Docket: IMM-8706-22
Citation: 2023 FC 1277
Ottawa, Ontario, September 22, 2023
PRESENT: The Honourable Mr. Justice Fothergill
BETWEEN: |
HAJRA RASHID |
Applicant |
and |
THE MINISTER OF CITIZENSHIP AND IMMIGRATION |
Respondent |
JUDGMENT AND REASONS
[1] Hajra Rashid is a citizen of Pakistan. She seeks judicial review of a decision by a visa officer [Officer] to refuse her request for a student visa to pursue a course in cybersecurity in Toronto. The Officer was not satisfied that Ms. Rashid would leave Canada at the end of her authorized stay.
[2] Ms. Rashid received a Bachelor of Laws from the University of London in 2016. From 2017 until 2020 she performed administrative and research roles with the Centre for Human Rights and Justice in Pakistan. From 2020 onwards she conducted legal research for Awan Law Associates, also in Pakistan.

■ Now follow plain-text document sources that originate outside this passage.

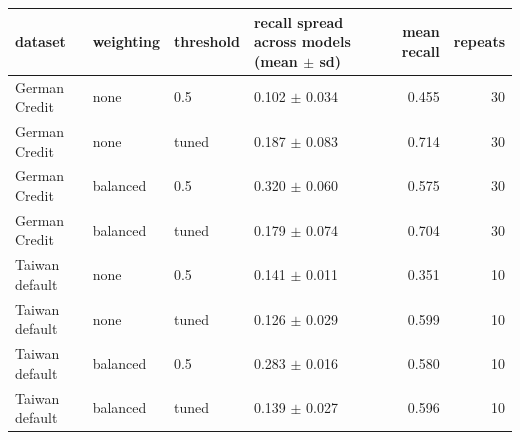 \begin{tabular}{llllrr}
\toprule
dataset & weighting & threshold & recall spread across models (mean $\pm$ sd) & mean recall & repeats \\
\midrule
German Credit & none & 0.5 & 0.102 $\pm$ 0.034 & 0.455 & 30 \\
German Credit & none & tuned & 0.187 $\pm$ 0.083 & 0.714 & 30 \\
German Credit & balanced & 0.5 & 0.320 $\pm$ 0.060 & 0.575 & 30 \\
German Credit & balanced & tuned & 0.179 $\pm$ 0.074 & 0.704 & 30 \\
Taiwan default & none & 0.5 & 0.141 $\pm$ 0.011 & 0.351 & 10 \\
Taiwan default & none & tuned & 0.126 $\pm$ 0.029 & 0.599 & 10 \\
Taiwan default & balanced & 0.5 & 0.283 $\pm$ 0.016 & 0.580 & 10 \\
Taiwan default & balanced & tuned & 0.139 $\pm$ 0.027 & 0.596 & 10 \\
\bottomrule
\end{tabular}
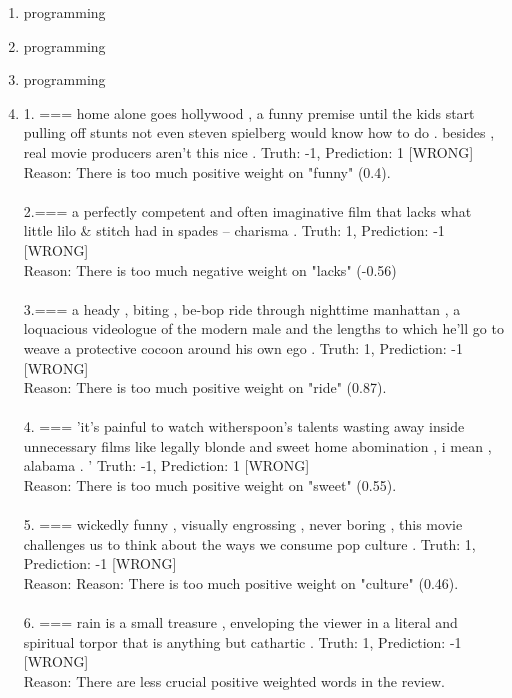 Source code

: \documentclass[12pt]{article}
\begin{document}
\begin{enumerate}[label=(\alph*)]
  \item programming

  \item programming

  \item programming

  \item
  1. === home alone goes hollywood , a funny premise until the kids start pulling off stunts not even steven spielberg would know how to do . besides , real movie producers aren't this nice .
  Truth: -1, Prediction: 1 [WRONG]\\
  Reason: There is too much positive weight on "funny" (0.4).\\\\
  2.=== a perfectly competent and often imaginative film that lacks what little lilo & stitch had in spades -- charisma .
  Truth: 1, Prediction: -1 [WRONG]\\
  Reason: There is too much negative weight on "lacks" (-0.56)\\\\
  3.=== a heady , biting , be-bop ride through nighttime manhattan , a loquacious videologue of the modern male and the lengths to which he'll go to weave a protective cocoon around his own ego .
  Truth: 1, Prediction: -1 [WRONG]\\
  Reason: There is too much positive weight on "ride" (0.87).\\\\
  4. === 'it's painful to watch witherspoon's talents wasting away inside unnecessary films like legally blonde and sweet home abomination , i mean , alabama . '
  Truth: -1, Prediction: 1 [WRONG]\\
  Reason: There is too much positive weight on "sweet" (0.55).\\\\
  5. === wickedly funny , visually engrossing , never boring , this movie challenges us to think about the ways we consume pop culture .
  Truth: 1, Prediction: -1 [WRONG]\\
  Reason:   Reason: There is too much positive weight on "culture" (0.46).\\\\
  6. === rain is a small treasure , enveloping the viewer in a literal and spiritual torpor that is anything but cathartic .
  Truth: 1, Prediction: -1 [WRONG]\\
  Reason: There are less crucial positive weighted words in the review.\\\\

\end{enumerate}
\end{document}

[3] Ms. Rashid was exposed to cybersecurity at both of the jobs she held. She decided to pursue a diploma in that field. Unable to find a suitable program in Pakistan, she applied to a cybersecurity program at the Toronto School of Management. She was accepted into the program in December 2020 and paid roughly one third of the applicable fee. She also received a scholarship worth approximately one third of the tuition cost.
[4] Ms. Rashid applied for a study permit in March 2021. The application was refused two months later. The visa officer concluded that Ms. Rashid’s proposed studies were inconsistent with her past employment. Ms. Rashid sought judicial review of the visa officer’s decision. The application was discontinued on consent, and the matter was remitted for redetermination by the Officer.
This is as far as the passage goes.